ASSIGNMENT: Whenever a line below holds the word "videogame", copy that line.

(Recorded data)
──────
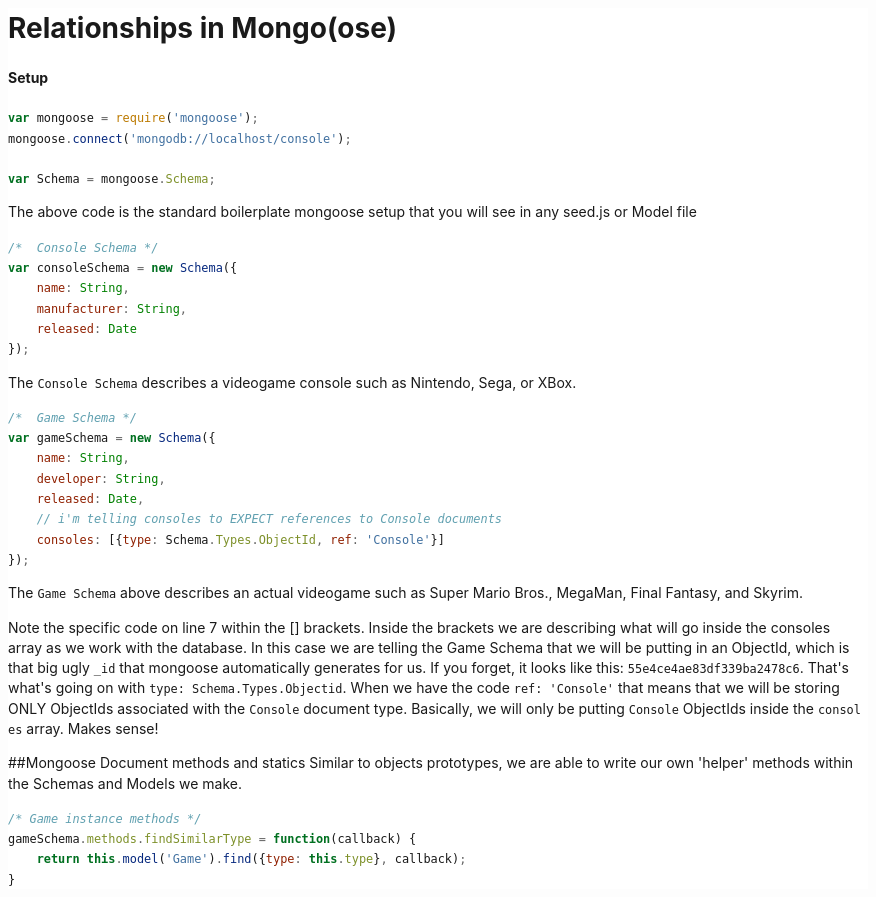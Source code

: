 # Relationships in Mongo(ose)

#### Setup
```javascript
var mongoose = require('mongoose');
mongoose.connect('mongodb://localhost/console');

var Schema = mongoose.Schema;

```

The above code is the standard boilerplate mongoose setup that you will see in any seed.js or Model file

```javascript
/*  Console Schema */
var consoleSchema = new Schema({
	name: String,
	manufacturer: String,
	released: Date 
});
```
The `Console Schema` describes a videogame console such as Nintendo, Sega, or XBox.


```javascript
/*  Game Schema */
var gameSchema = new Schema({
	name: String,
	developer: String,
	released: Date,
	// i'm telling consoles to EXPECT references to Console documents
	consoles: [{type: Schema.Types.ObjectId, ref: 'Console'}]
});
```
The `Game Schema` above describes an actual videogame such as Super Mario Bros., MegaMan, Final Fantasy, and Skyrim.

Note the specific code on line 7 within the [] brackets.  Inside the brackets we 
are describing what will go inside the consoles array as we work with the database.
In this case we are telling the Game Schema that we will be putting in an ObjectId, which is that big ugly `_id` that mongoose automatically generates for us.  If you forget, it looks like this: ```55e4ce4ae83df339ba2478c6```.  That's what's going on with ```type: Schema.Types.Objectid```.  When we have the code ```ref: 'Console'``` that means that we will be storing ONLY ObjectIds associated with the ```Console``` document type.  Basically, we will only be putting ```Console``` ObjectIds inside the ```consoles``` array. Makes sense!


##Mongoose Document methods and statics
Similar to objects prototypes, we are able to write our own 'helper' methods within the Schemas and Models we make.    

```javascript
/* Game instance methods */
gameSchema.methods.findSimilarType = function(callback) {
	return this.model('Game').find({type: this.type}, callback);
}
```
──────
YOUR SOLUTION:
The `Console Schema` describes a videogame console such as Nintendo, Sega, or XBox.
The `Game Schema` above describes an actual videogame such as Super Mario Bros., MegaMan, Final Fantasy, and Skyrim.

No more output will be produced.